## EXERCISE
The exercise asks you to copy every line below in which "cannot" appears.
Top of PROVIDED MATERIAL
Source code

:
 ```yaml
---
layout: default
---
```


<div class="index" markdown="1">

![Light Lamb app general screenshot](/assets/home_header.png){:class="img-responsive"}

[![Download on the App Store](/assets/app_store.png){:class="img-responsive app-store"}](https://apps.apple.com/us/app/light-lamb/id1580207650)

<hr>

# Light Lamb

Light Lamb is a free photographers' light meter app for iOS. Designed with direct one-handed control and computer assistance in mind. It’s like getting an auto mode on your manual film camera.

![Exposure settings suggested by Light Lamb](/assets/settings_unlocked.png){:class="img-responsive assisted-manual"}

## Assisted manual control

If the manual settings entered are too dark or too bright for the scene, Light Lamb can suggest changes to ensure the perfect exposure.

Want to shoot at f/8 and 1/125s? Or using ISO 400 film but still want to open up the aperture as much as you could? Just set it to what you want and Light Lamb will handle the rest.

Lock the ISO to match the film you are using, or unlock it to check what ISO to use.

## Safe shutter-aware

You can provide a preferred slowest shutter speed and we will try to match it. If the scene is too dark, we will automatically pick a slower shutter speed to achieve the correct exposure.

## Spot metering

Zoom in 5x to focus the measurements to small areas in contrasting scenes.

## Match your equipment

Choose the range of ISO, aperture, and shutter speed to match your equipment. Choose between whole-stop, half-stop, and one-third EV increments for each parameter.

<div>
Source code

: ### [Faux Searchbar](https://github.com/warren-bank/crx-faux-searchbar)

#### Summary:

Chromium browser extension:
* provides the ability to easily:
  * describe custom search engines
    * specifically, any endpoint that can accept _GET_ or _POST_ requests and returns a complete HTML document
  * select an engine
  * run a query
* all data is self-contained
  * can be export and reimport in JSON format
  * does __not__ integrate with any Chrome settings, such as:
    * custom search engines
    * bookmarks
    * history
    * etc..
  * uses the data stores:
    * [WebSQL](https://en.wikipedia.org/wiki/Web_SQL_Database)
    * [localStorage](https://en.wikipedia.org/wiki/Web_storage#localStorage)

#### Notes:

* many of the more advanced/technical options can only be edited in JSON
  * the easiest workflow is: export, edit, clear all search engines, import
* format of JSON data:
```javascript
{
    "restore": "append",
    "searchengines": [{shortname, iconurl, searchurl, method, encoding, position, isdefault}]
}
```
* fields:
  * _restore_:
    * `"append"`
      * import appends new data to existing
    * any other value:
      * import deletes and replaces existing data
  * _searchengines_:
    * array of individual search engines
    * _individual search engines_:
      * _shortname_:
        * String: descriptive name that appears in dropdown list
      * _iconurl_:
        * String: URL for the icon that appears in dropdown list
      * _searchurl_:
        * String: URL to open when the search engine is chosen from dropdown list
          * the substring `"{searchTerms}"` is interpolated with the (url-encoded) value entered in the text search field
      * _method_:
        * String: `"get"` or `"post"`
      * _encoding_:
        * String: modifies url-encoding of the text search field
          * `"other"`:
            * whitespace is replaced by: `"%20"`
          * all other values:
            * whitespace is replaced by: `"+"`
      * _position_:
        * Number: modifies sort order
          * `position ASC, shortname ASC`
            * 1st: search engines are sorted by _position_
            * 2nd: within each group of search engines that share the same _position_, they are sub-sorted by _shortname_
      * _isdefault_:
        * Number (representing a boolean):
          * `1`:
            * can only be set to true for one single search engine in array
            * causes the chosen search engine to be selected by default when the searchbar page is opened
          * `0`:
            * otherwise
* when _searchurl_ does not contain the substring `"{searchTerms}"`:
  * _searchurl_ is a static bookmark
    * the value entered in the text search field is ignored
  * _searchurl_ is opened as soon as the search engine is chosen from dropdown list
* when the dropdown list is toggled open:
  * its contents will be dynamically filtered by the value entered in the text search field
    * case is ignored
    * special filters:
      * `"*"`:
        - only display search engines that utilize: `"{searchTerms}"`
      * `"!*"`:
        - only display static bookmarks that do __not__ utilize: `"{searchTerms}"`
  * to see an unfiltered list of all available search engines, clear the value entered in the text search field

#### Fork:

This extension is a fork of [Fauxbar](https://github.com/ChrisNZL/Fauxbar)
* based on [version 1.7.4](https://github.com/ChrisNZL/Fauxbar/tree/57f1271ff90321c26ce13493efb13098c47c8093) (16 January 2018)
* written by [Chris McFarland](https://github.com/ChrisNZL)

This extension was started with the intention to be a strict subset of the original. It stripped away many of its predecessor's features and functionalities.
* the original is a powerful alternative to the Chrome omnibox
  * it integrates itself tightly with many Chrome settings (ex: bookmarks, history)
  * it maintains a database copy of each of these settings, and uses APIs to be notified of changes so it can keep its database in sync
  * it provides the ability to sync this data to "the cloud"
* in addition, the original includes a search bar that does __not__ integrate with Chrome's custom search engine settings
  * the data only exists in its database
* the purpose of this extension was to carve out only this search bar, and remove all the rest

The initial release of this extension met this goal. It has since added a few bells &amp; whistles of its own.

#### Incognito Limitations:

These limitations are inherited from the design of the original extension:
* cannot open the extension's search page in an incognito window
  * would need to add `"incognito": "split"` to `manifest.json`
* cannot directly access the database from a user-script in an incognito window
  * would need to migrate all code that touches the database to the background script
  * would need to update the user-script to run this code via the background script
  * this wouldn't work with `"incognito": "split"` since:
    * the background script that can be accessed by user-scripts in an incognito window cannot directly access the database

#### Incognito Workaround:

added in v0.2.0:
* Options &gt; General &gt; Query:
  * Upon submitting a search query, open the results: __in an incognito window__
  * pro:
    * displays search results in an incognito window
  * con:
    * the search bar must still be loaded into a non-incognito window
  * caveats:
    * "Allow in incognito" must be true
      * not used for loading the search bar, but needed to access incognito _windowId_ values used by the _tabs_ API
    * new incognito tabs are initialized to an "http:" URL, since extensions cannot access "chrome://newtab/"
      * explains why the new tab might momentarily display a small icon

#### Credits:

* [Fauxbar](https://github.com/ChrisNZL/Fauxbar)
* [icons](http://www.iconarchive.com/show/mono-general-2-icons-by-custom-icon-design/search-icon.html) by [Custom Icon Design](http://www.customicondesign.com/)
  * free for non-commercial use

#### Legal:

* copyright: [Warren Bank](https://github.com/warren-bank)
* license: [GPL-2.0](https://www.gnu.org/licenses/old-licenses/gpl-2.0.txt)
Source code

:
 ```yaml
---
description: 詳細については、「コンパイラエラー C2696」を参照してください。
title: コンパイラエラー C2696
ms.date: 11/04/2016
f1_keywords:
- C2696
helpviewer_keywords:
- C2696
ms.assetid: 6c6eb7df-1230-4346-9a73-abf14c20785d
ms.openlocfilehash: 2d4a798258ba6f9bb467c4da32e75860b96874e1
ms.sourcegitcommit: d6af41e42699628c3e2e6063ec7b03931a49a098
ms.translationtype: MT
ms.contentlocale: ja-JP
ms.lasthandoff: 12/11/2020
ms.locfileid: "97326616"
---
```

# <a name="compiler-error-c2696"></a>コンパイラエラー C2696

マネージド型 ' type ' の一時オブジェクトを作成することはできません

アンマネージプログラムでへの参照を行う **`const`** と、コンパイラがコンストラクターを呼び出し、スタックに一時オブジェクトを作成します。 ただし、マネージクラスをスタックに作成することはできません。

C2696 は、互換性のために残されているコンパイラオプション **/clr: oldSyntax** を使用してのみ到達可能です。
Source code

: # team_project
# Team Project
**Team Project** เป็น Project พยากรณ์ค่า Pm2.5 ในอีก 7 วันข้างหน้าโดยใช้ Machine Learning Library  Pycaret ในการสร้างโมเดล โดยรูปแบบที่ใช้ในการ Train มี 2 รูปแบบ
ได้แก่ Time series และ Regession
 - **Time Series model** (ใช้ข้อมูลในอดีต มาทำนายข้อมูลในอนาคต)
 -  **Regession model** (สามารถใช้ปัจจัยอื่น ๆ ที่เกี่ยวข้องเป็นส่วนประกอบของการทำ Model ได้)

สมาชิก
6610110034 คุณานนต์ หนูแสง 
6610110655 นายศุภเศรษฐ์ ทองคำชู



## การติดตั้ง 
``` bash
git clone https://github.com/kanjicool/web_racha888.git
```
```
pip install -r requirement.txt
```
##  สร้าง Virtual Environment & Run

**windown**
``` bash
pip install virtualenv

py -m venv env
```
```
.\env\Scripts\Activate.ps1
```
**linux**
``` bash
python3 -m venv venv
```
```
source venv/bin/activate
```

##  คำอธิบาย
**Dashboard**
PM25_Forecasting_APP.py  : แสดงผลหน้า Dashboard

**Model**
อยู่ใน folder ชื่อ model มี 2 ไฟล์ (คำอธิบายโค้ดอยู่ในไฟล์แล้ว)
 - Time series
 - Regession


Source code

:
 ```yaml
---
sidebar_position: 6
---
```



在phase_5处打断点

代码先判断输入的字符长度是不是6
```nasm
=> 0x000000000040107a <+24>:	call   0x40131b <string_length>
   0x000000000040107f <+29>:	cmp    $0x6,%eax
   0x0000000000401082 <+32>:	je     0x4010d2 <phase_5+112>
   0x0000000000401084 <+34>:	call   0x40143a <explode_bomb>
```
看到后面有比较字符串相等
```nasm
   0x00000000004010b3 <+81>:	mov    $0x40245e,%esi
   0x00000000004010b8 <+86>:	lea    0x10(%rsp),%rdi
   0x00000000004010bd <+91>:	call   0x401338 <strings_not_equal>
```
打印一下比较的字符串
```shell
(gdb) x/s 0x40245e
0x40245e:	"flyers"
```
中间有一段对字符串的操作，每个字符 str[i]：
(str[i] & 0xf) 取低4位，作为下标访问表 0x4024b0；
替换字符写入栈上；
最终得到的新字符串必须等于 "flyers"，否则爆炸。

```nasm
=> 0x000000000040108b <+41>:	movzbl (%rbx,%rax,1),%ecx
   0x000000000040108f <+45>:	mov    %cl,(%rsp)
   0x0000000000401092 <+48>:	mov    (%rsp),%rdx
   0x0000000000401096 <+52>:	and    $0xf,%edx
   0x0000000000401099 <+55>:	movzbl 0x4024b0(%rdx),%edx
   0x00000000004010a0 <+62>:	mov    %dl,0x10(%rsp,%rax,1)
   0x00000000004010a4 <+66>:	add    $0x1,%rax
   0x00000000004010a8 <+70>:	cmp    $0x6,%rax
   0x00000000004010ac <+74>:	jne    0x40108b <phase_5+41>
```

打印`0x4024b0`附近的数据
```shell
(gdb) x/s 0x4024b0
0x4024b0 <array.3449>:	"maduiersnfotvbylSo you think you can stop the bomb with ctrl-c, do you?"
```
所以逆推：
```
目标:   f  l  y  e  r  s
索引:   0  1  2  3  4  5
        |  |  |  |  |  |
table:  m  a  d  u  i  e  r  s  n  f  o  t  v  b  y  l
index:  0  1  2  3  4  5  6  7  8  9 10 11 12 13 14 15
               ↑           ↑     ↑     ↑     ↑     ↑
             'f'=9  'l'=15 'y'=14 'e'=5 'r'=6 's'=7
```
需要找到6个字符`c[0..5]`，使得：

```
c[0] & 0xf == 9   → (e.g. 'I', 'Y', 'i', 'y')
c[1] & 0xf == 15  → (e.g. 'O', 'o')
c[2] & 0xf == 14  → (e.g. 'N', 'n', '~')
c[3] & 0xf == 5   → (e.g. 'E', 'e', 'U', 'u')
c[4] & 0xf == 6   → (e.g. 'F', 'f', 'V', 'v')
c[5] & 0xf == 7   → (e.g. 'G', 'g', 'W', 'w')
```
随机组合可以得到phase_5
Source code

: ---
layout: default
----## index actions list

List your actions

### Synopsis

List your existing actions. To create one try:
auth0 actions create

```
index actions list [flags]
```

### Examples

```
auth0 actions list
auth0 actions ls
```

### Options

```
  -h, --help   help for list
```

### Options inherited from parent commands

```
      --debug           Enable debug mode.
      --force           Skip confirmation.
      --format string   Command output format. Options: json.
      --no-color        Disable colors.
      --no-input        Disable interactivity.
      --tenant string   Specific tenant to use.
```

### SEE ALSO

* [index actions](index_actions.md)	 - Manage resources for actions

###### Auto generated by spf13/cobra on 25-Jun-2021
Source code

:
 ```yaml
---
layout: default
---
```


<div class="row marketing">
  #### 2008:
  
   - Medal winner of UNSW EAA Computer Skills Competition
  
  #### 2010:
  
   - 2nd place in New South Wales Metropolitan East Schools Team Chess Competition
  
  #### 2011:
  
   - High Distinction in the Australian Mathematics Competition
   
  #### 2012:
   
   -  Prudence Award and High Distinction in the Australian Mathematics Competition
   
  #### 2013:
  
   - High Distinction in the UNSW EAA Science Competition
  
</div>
Bottom of PROVIDED MATERIAL
## RESULT OF THE EXERCISE
* cannot open the extension's search page in an incognito window
* cannot directly access the database from a user-script in an incognito window
    * the background script that can be accessed by user-scripts in an incognito window cannot directly access the database
    * new incognito tabs are initialized to an "http:" URL, since extensions cannot access "chrome://newtab/"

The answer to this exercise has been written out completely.